▶ WHAT YOU SHOULD DO
In the records below, locate the line containing "- **Nákup**: [Koupit", then extract it and all following lines exactly, ending with the last line.

(Stored data)

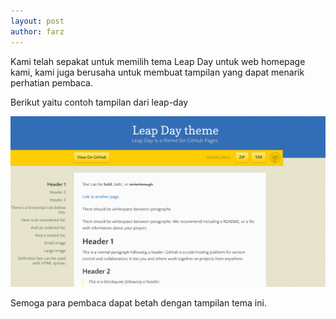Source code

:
 ```yaml
---
layout: post
author: farz
---
```


Kami telah sepakat untuk memilih tema Leap Day untuk web homepage kami, kami juga berusaha untuk membuat tampilan yang dapat menarik perhatian pembaca.

Berikut yaitu contoh tampilan dari leap-day

![images](https://raw.githubusercontent.com/farz-hkh/extra182/master/assets/images/leap-day.png)

Semoga para pembaca dapat betah dengan tampilan tema ini.
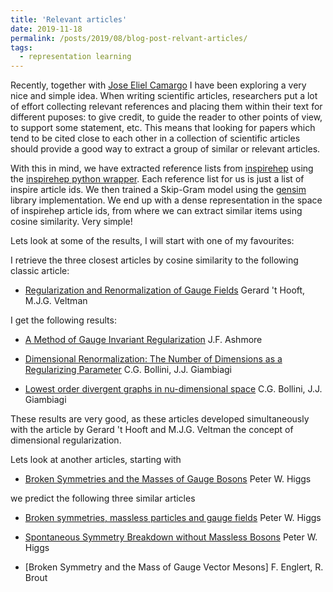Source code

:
 ```yaml
---
title: 'Relevant articles'
date: 2019-11-18
permalink: /posts/2019/08/blog-post-relvant-articles/
tags:
  - representation learning
---
```


Recently, together with [Jose Eliel Camargo](https://github.com/JoseEliel) I have been exploring a very nice and simple idea.    When writing scientific articles, researchers put a lot of effort collecting relevant references and placing them within their text for different puposes: to give credit, to guide the reader to other points of view, to support some statement, etc.  This means that looking for papers which tend to be cited close to each other in a collection of scientific articles should provide a good way to extract a group of similar or relevant articles.  


With this in mind, we have extracted reference lists from [inspirehep](https://labs.inspirehep.net) using the
[inspirehep python wrapper](https://github.com/celis/inspirehep_api_wrapper).  Each reference list for us is just a list of inspire article ids.   We then trained a Skip-Gram model using the [gensim](https://radimrehurek.com/gensim/) library implementation.   We end up with a dense representation in the space of inspirehep article ids, from where we can extract similar items using cosine similarity.   Very simple!  

Lets look at some of the results, I will start with one of my favourites:

I retrieve the three closest articles by cosine similarity to the following classic article:
* [Regularization and Renormalization of Gauge Fields](https://labs.inspirehep.net/literature/74886)
  Gerard 't Hooft, M.J.G. Veltman
    
I get the following results:

* [A Method of Gauge Invariant Regularization](https://labs.inspirehep.net/literature/74882)
J.F. Ashmore

* [Dimensional Renormalization: The Number of Dimensions as a Regularizing Parameter](https://labs.inspirehep.net/literature/74881)
C.G. Bollini, J.J. Giambiagi

* [Lowest order divergent graphs in nu-dimensional space](https://labs.inspirehep.net/literature/74400)
C.G. Bollini, J.J. Giambiagi

These results are very good, as these articles developed simultaneously with the article by Gerard 't Hooft and M.J.G. Veltman the concept of dimensional regularization.

Lets look at another articles, starting with

* [Broken Symmetries and the Masses of Gauge Bosons](https://labs.inspirehep.net/literature/11883)
Peter W. Higgs

we predict the following three similar articles

* [Broken symmetries, massless particles and gauge fields](https://labs.inspirehep.net/literature/40440)
Peter W. Higgs

* [Spontaneous Symmetry Breakdown without Massless Bosons](https://labs.inspirehep.net/literature/50073)
Peter W. Higgs

* [Broken Symmetry and the Mass of Gauge Vector Mesons]
F. Englert, R. Brout















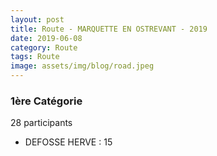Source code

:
 ```yaml
---
layout: post
title: Route - MARQUETTE EN OSTREVANT - 2019
date: 2019-06-08
category: Route
tags: Route
image: assets/img/blog/road.jpeg
---
```


### 1ère Catégorie
28 participants
- DEFOSSE HERVE : 15

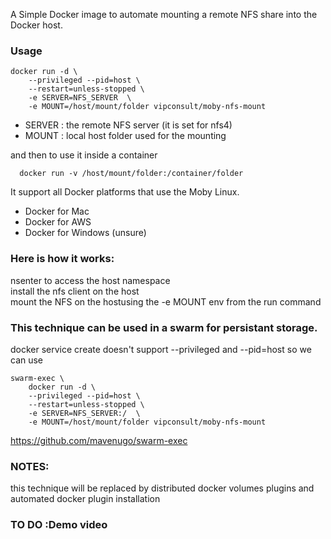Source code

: A Simple Docker image to automate mounting a remote NFS share into the Docker host.

### Usage
```
docker run -d \
    --privileged --pid=host \
    --restart=unless-stopped \
    -e SERVER=NFS_SERVER  \
    -e MOUNT=/host/mount/folder vipconsult/moby-nfs-mount
```
- SERVER : the remote NFS server (it is set for nfs4)
- MOUNT : local host folder used for the mounting

and then to use it inside a container
```
  docker run -v /host/mount/folder:/container/folder
```
It support all Docker platforms that use the Moby Linux.<br>
  - Docker for Mac<br>
  - Docker for AWS<br/>
  - Docker for Windows (unsure)<br/>

### Here is how it works:<br/>
  nsenter to access the host namespace<br>
  install the nfs client on the host<br>
  mount the NFS on the hostusing the -e MOUNT env from the run command<br>

### This technique can be used in a swarm for persistant storage.
docker service create doesn't support --privileged and  --pid=host so we can use
```
swarm-exec \
    docker run -d \
    --privileged --pid=host \
    --restart=unless-stopped \
    -e SERVER=NFS_SERVER:/  \
    -e MOUNT=/host/mount/folder vipconsult/moby-nfs-mount 
```

https://github.com/mavenugo/swarm-exec

### NOTES: 
  this technique will be replaced by distributed docker  volumes plugins and automated docker plugin installation

### TO DO :Demo video


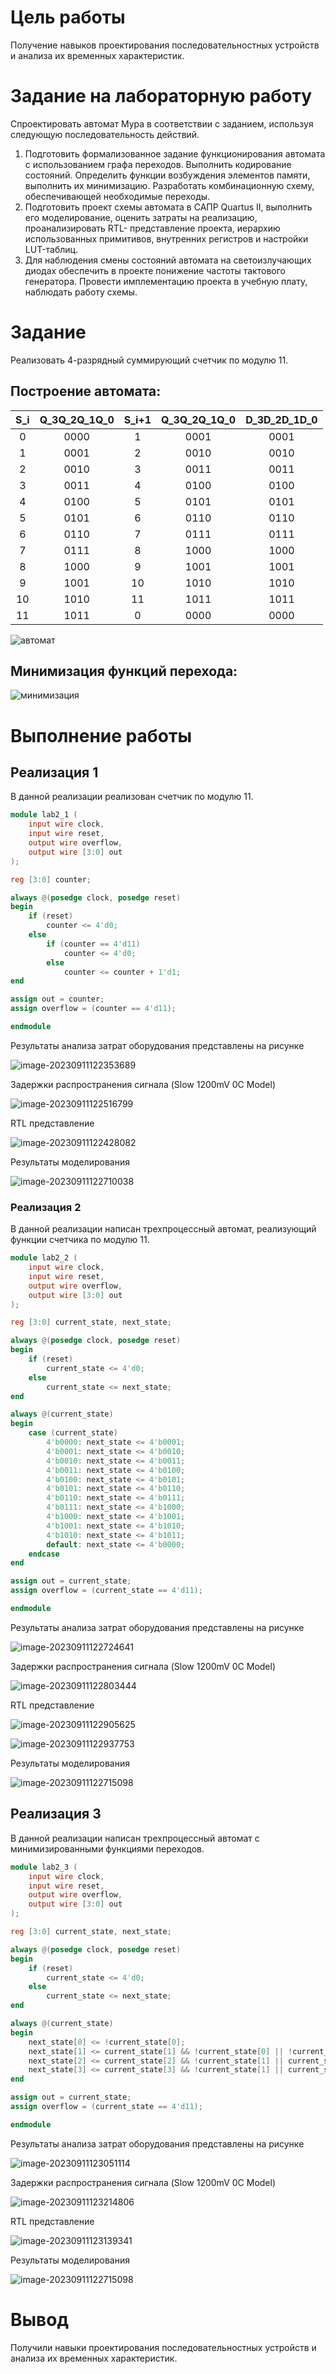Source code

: # Цель работы

Получение навыков проектирования последовательностных устройств и анализа их временных характеристик.


# Задание на лабораторную работу

Спроектировать автомат Мура в соответствии с заданием, используя следующую последовательность действий.

1. Подготовить формализованное задание функционирования автомата с использованием графа переходов. Выполнить кодирование состояний. Определить функции возбуждения элементов памяти, выполнить их минимизацию. Разработать комбинационную схему, обеспечивающей необходимые переходы.
2. Подготовить проект схемы автомата в САПР Quartus II, выполнить его моделирование, оценить затраты на реализацию, проанализировать RTL-
   представление проекта, иерархию использованных примитивов, внутренних регистров и настройки LUT-таблиц.
3. Для наблюдения смены состояний автомата на светоизлучающих диодах обеспечить в проекте понижение частоты тактового генератора. Провести имплементацию проекта в учебную плату, наблюдать работу схемы.

# Задание

Реализовать 4-разрядный суммирующий счетчик по модулю 11.

## Построение автомата: 

| S_i  | Q_3Q_2Q_1Q_0 | S_i+1 | Q_3Q_2Q_1Q_0 | D_3D_2D_1D_0 |
| :--: | :----------: | :---: | :----------: | :----------: |
|  0   |     0000     |   1   |     0001     |     0001     |
|  1   |     0001     |   2   |     0010     |     0010     |
|  2   |     0010     |   3   |     0011     |     0011     |
|  3   |     0011     |   4   |     0100     |     0100     |
|  4   |     0100     |   5   |     0101     |     0101     |
|  5   |     0101     |   6   |     0110     |     0110     |
|  6   |     0110     |   7   |     0111     |     0111     |
|  7   |     0111     |   8   |     1000     |     1000     |
|  8   |     1000     |   9   |     1001     |     1001     |
|  9   |     1001     |  10   |     1010     |     1010     |
|  10  |     1010     |  11   |     1011     |     1011     |
|  11  |     1011     |   0   |     0000     |     0000     |

![автомат](../images/image-20230911094404008.png)



## Минимизация функций перехода:



![минимизация](../images/image-20230911094502429.png)




# Выполнение работы

## Реализация 1

В данной реализации реализован счетчик по модулю 11.

``` verilog
module lab2_1 (
    input wire clock,
    input wire reset,
    output wire overflow,
    output wire [3:0] out
);

reg [3:0] counter;

always @(posedge clock, posedge reset) 
begin
    if (reset)
        counter <= 4'd0;
    else
        if (counter == 4'd11)
            counter <= 4'd0;
        else
            counter <= counter + 1'd1;
end

assign out = counter;
assign overflow = (counter == 4'd11);

endmodule

```
Результаты анализа затрат оборудования представлены на рисунке

![image-20230911122353689](../images/image-20230911122353689.png)

Задержки распространения сигнала (Slow 1200mV 0C Model)

![image-20230911122516799](../images/image-20230911122516799.png)

RTL представление 

![image-20230911122428082](../images/image-20230911122428082.png)

Результаты моделирования

![image-20230911122710038](../images/image-20230911122710038.png)

### Реализация 2

В данной реализации написан трехпроцессный автомат, реализующий функции счетчика по модулю 11.

``` verilog
module lab2_2 (
    input wire clock,
    input wire reset,
    output wire overflow,
    output wire [3:0] out
);

reg [3:0] current_state, next_state;

always @(posedge clock, posedge reset) 
begin
    if (reset)
        current_state <= 4'd0;
    else
        current_state <= next_state;
end

always @(current_state)
begin
	case (current_state)
		4'b0000: next_state <= 4'b0001;
		4'b0001: next_state <= 4'b0010;
		4'b0010: next_state <= 4'b0011;
		4'b0011: next_state <= 4'b0100;
		4'b0100: next_state <= 4'b0101;
		4'b0101: next_state <= 4'b0110;
		4'b0110: next_state <= 4'b0111;
		4'b0111: next_state <= 4'b1000;
		4'b1000: next_state <= 4'b1001;
		4'b1001: next_state <= 4'b1010;
		4'b1010: next_state <= 4'b1011;
		default: next_state <= 4'b0000;
	endcase
end

assign out = current_state;
assign overflow = (current_state == 4'd11);

endmodule

```



Результаты анализа затрат оборудования представлены на рисунке

![image-20230911122724641](../images/image-20230911122724641.png)

Задержки распространения сигнала (Slow 1200mV 0C Model)

![image-20230911122803444](../images/image-20230911122803444.png)

RTL представление 

![image-20230911122905625](../images/image-20230911122905625.png)



![image-20230911122937753](../images/image-20230911122937753.png)

Результаты моделирования

![image-20230911122715098](../images/image-20230911122715098.png)

## Реализация 3

В данной реализации написан трехпроцессный автомат с минимизированными функциями переходов.

``` verilog
module lab2_3 (
    input wire clock,
    input wire reset,
    output wire overflow,
    output wire [3:0] out
);

reg [3:0] current_state, next_state;

always @(posedge clock, posedge reset) 
begin
    if (reset)
        current_state <= 4'd0;
    else
        current_state <= next_state;
end

always @(current_state)
begin
    next_state[0] <= !current_state[0];
    next_state[1] <= current_state[1] && !current_state[0] || !current_state[1] && current_state[0];
    next_state[2] <= current_state[2] && !current_state[1] || current_state[2] && !current_state[0] || !current_state[3] && !current_state[2] && current_state[1] && current_state[0];
    next_state[3] <= current_state[3] && !current_state[1] || current_state[3] && !current_state[0] || current_state[2] && current_state[1] && current_state[0];
end

assign out = current_state;
assign overflow = (current_state == 4'd11);

endmodule

```



Результаты анализа затрат оборудования представлены на рисунке

![image-20230911123051114](../images/image-20230911123051114.png)



Задержки распространения сигнала (Slow 1200mV 0C Model)

![image-20230911123214806](./images/image-20230911123214806.png)

RTL представление 

![image-20230911123139341](/home/kivyfreakt/pictures/typora-trash/image-20230911123139341.png)

Результаты моделирования

![image-20230911122715098](../images/image-20230911122715098.png)



# Вывод

Получили навыки проектирования последовательностных устройств и анализа их временных характеристик.

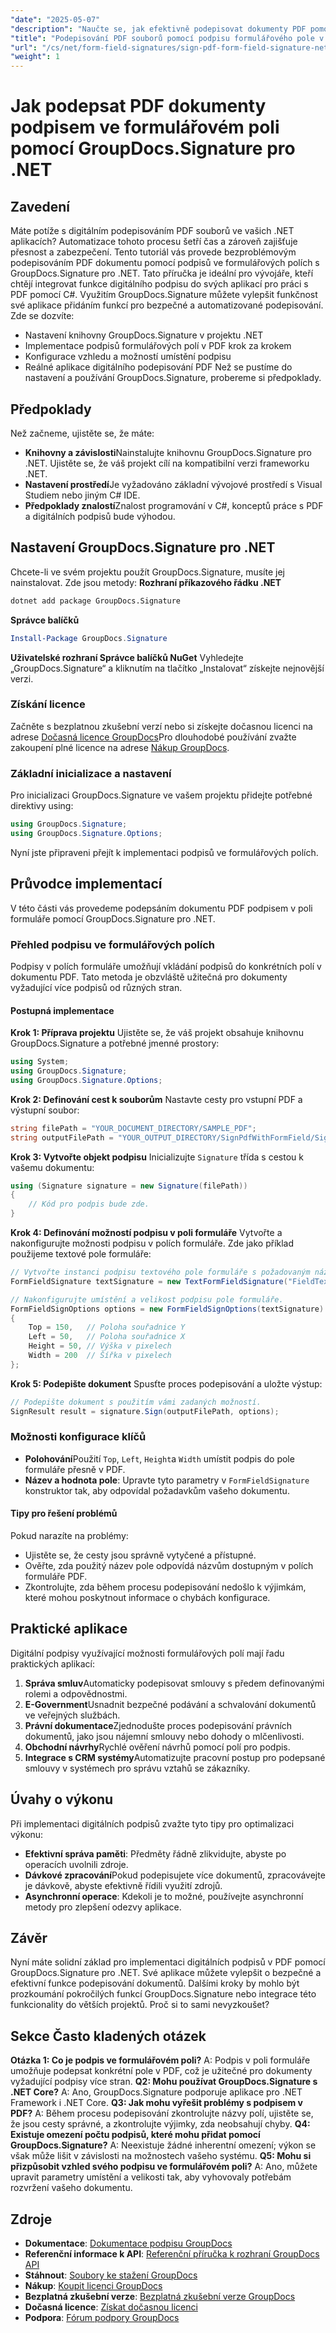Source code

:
 ```yaml
---
"date": "2025-05-07"
"description": "Naučte se, jak efektivně podepisovat dokumenty PDF pomocí podpisů v polích formuláře s GroupDocs.Signature pro .NET. Tato příručka se zabývá nastavením, konfigurací a implementací v jazyce C#."
"title": "Podepisování PDF souborů pomocí podpisu formulářového pole v .NET pomocí GroupDocs.Signature"
"url": "/cs/net/form-field-signatures/sign-pdf-form-field-signature-net-groupdocs/"
"weight": 1
---
```


# Jak podepsat PDF dokumenty podpisem ve formulářovém poli pomocí GroupDocs.Signature pro .NET
## Zavedení
Máte potíže s digitálním podepisováním PDF souborů ve vašich .NET aplikacích? Automatizace tohoto procesu šetří čas a zároveň zajišťuje přesnost a zabezpečení. Tento tutoriál vás provede bezproblémovým podepisováním PDF dokumentu pomocí podpisů ve formulářových polích s GroupDocs.Signature pro .NET.
Tato příručka je ideální pro vývojáře, kteří chtějí integrovat funkce digitálního podpisu do svých aplikací pro práci s PDF pomocí C#. Využitím GroupDocs.Signature můžete vylepšit funkčnost své aplikace přidáním funkcí pro bezpečné a automatizované podepisování. Zde se dozvíte:
- Nastavení knihovny GroupDocs.Signature v projektu .NET
- Implementace podpisů formulářových polí v PDF krok za krokem
- Konfigurace vzhledu a možností umístění podpisu
- Reálné aplikace digitálního podepisování PDF
Než se pustíme do nastavení a používání GroupDocs.Signature, probereme si předpoklady.
## Předpoklady
Než začneme, ujistěte se, že máte:
- **Knihovny a závislosti**Nainstalujte knihovnu GroupDocs.Signature pro .NET. Ujistěte se, že váš projekt cílí na kompatibilní verzi frameworku .NET.
- **Nastavení prostředí**Je vyžadováno základní vývojové prostředí s Visual Studiem nebo jiným C# IDE.
- **Předpoklady znalostí**Znalost programování v C#, konceptů práce s PDF a digitálních podpisů bude výhodou.
## Nastavení GroupDocs.Signature pro .NET
Chcete-li ve svém projektu použít GroupDocs.Signature, musíte jej nainstalovat. Zde jsou metody:
**Rozhraní příkazového řádku .NET**
```bash
dotnet add package GroupDocs.Signature
```
**Správce balíčků**
```powershell
Install-Package GroupDocs.Signature
```
**Uživatelské rozhraní Správce balíčků NuGet**
Vyhledejte „GroupDocs.Signature“ a kliknutím na tlačítko „Instalovat“ získejte nejnovější verzi.
### Získání licence
Začněte s bezplatnou zkušební verzí nebo si získejte dočasnou licenci na adrese [Dočasná licence GroupDocs](https://purchase.groupdocs.com/temporary-license/)Pro dlouhodobé používání zvažte zakoupení plné licence na adrese [Nákup GroupDocs](https://purchase.groupdocs.com/buy).
### Základní inicializace a nastavení
Pro inicializaci GroupDocs.Signature ve vašem projektu přidejte potřebné direktivy using:
```csharp
using GroupDocs.Signature;
using GroupDocs.Signature.Options;
```
Nyní jste připraveni přejít k implementaci podpisů ve formulářových polích.
## Průvodce implementací
V této části vás provedeme podepsáním dokumentu PDF podpisem v poli formuláře pomocí GroupDocs.Signature pro .NET. 
### Přehled podpisu ve formulářových polích
Podpisy v polích formuláře umožňují vkládání podpisů do konkrétních polí v dokumentu PDF. Tato metoda je obzvláště užitečná pro dokumenty vyžadující více podpisů od různých stran.
#### Postupná implementace
**Krok 1: Příprava projektu**
Ujistěte se, že váš projekt obsahuje knihovnu GroupDocs.Signature a potřebné jmenné prostory:
```csharp
using System;
using GroupDocs.Signature;
using GroupDocs.Signature.Options;
```
**Krok 2: Definování cest k souborům**
Nastavte cesty pro vstupní PDF a výstupní soubor:
```csharp
string filePath = "YOUR_DOCUMENT_DIRECTORY/SAMPLE_PDF";
string outputFilePath = "YOUR_OUTPUT_DIRECTORY/SignPdfWithFormField/SignedWithFormField.pdf";
```
**Krok 3: Vytvořte objekt podpisu**
Inicializujte `Signature` třída s cestou k vašemu dokumentu:
```csharp
using (Signature signature = new Signature(filePath))
{
    // Kód pro podpis bude zde.
}
```
**Krok 4: Definování možností podpisu v poli formuláře**
Vytvořte a nakonfigurujte možnosti podpisu v polích formuláře. Zde jako příklad použijeme textové pole formuláře:
```csharp
// Vytvořte instanci podpisu textového pole formuláře s požadovaným názvem a hodnotou pole.
FormFieldSignature textSignature = new TextFormFieldSignature("FieldText", "Value1");

// Nakonfigurujte umístění a velikost podpisu pole formuláře.
FormFieldSignOptions options = new FormFieldSignOptions(textSignature)
{
    Top = 150,   // Poloha souřadnice Y
    Left = 50,   // Poloha souřadnice X
    Height = 50, // Výška v pixelech
    Width = 200  // Šířka v pixelech
};
```
**Krok 5: Podepište dokument**
Spusťte proces podepisování a uložte výstup:
```csharp
// Podepište dokument s použitím vámi zadaných možností.
SignResult result = signature.Sign(outputFilePath, options);
```
### Možnosti konfigurace klíčů
- **Polohování**Použití `Top`, `Left`, `Height`a `Width` umístit podpis do pole formuláře přesně v PDF.
- **Název a hodnota pole**: Upravte tyto parametry v `FormFieldSignature` konstruktor tak, aby odpovídal požadavkům vašeho dokumentu.
#### Tipy pro řešení problémů
Pokud narazíte na problémy:
- Ujistěte se, že cesty jsou správně vytyčené a přístupné.
- Ověřte, zda použitý název pole odpovídá názvům dostupným v polích formuláře PDF.
- Zkontrolujte, zda během procesu podepisování nedošlo k výjimkám, které mohou poskytnout informace o chybách konfigurace.
## Praktické aplikace
Digitální podpisy využívající možnosti formulářových polí mají řadu praktických aplikací:
1. **Správa smluv**Automaticky podepisovat smlouvy s předem definovanými rolemi a odpovědnostmi.
2. **E-Government**Usnadnit bezpečné podávání a schvalování dokumentů ve veřejných službách.
3. **Právní dokumentace**Zjednodušte proces podepisování právních dokumentů, jako jsou nájemní smlouvy nebo dohody o mlčenlivosti.
4. **Obchodní návrhy**Rychlé ověření návrhů pomocí polí pro podpis.
5. **Integrace s CRM systémy**Automatizujte pracovní postup pro podepsané smlouvy v systémech pro správu vztahů se zákazníky.
## Úvahy o výkonu
Při implementaci digitálních podpisů zvažte tyto tipy pro optimalizaci výkonu:
- **Efektivní správa paměti**: Předměty řádně zlikvidujte, abyste po operacích uvolnili zdroje.
- **Dávkové zpracování**Pokud podepisujete více dokumentů, zpracovávejte je dávkově, abyste efektivně řídili využití zdrojů.
- **Asynchronní operace**: Kdekoli je to možné, používejte asynchronní metody pro zlepšení odezvy aplikace.
## Závěr
Nyní máte solidní základ pro implementaci digitálních podpisů v PDF pomocí GroupDocs.Signature pro .NET. Své aplikace můžete vylepšit o bezpečné a efektivní funkce podepisování dokumentů.
Dalšími kroky by mohlo být prozkoumání pokročilých funkcí GroupDocs.Signature nebo integrace této funkcionality do větších projektů. Proč si to sami nevyzkoušet?
## Sekce Často kladených otázek
**Otázka 1: Co je podpis ve formulářovém poli?**
A: Podpis v poli formuláře umožňuje podepsat konkrétní pole v PDF, což je užitečné pro dokumenty vyžadující podpisy více stran.
**Q2: Mohu používat GroupDocs.Signature s .NET Core?**
A: Ano, GroupDocs.Signature podporuje aplikace pro .NET Framework i .NET Core.
**Q3: Jak mohu vyřešit problémy s podpisem v PDF?**
A: Během procesu podepisování zkontrolujte názvy polí, ujistěte se, že jsou cesty správné, a zkontrolujte výjimky, zda neobsahují chyby.
**Q4: Existuje omezení počtu podpisů, které mohu přidat pomocí GroupDocs.Signature?**
A: Neexistuje žádné inherentní omezení; výkon se však může lišit v závislosti na možnostech vašeho systému.
**Q5: Mohu si přizpůsobit vzhled svého podpisu ve formulářovém poli?**
A: Ano, můžete upravit parametry umístění a velikosti tak, aby vyhovovaly potřebám rozvržení vašeho dokumentu.
## Zdroje
- **Dokumentace**: [Dokumentace podpisu GroupDocs](https://docs.groupdocs.com/signature/net/)
- **Referenční informace k API**: [Referenční příručka k rozhraní GroupDocs API](https://reference.groupdocs.com/signature/net/)
- **Stáhnout**: [Soubory ke stažení GroupDocs](https://releases.groupdocs.com/signature/net/)
- **Nákup**: [Koupit licenci GroupDocs](https://purchase.groupdocs.com/buy)
- **Bezplatná zkušební verze**: [Bezplatná zkušební verze GroupDocs](https://releases.groupdocs.com/signature/net/)
- **Dočasná licence**: [Získat dočasnou licenci](https://purchase.groupdocs.com/temporary-license/)
- **Podpora**: [Fórum podpory GroupDocs](https://forum.groupdocs.com/c/signature/)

▶ RESPONSE TO THIS EXERCISE
- **Nákup**: [Koupit licenci GroupDocs](https://purchase.groupdocs.com/buy)
- **Bezplatná zkušební verze**: [Bezplatná zkušební verze GroupDocs](https://releases.groupdocs.com/signature/net/)
- **Dočasná licence**: [Získat dočasnou licenci](https://purchase.groupdocs.com/temporary-license/)
- **Podpora**: [Fórum podpory GroupDocs](https://forum.groupdocs.com/c/signature/)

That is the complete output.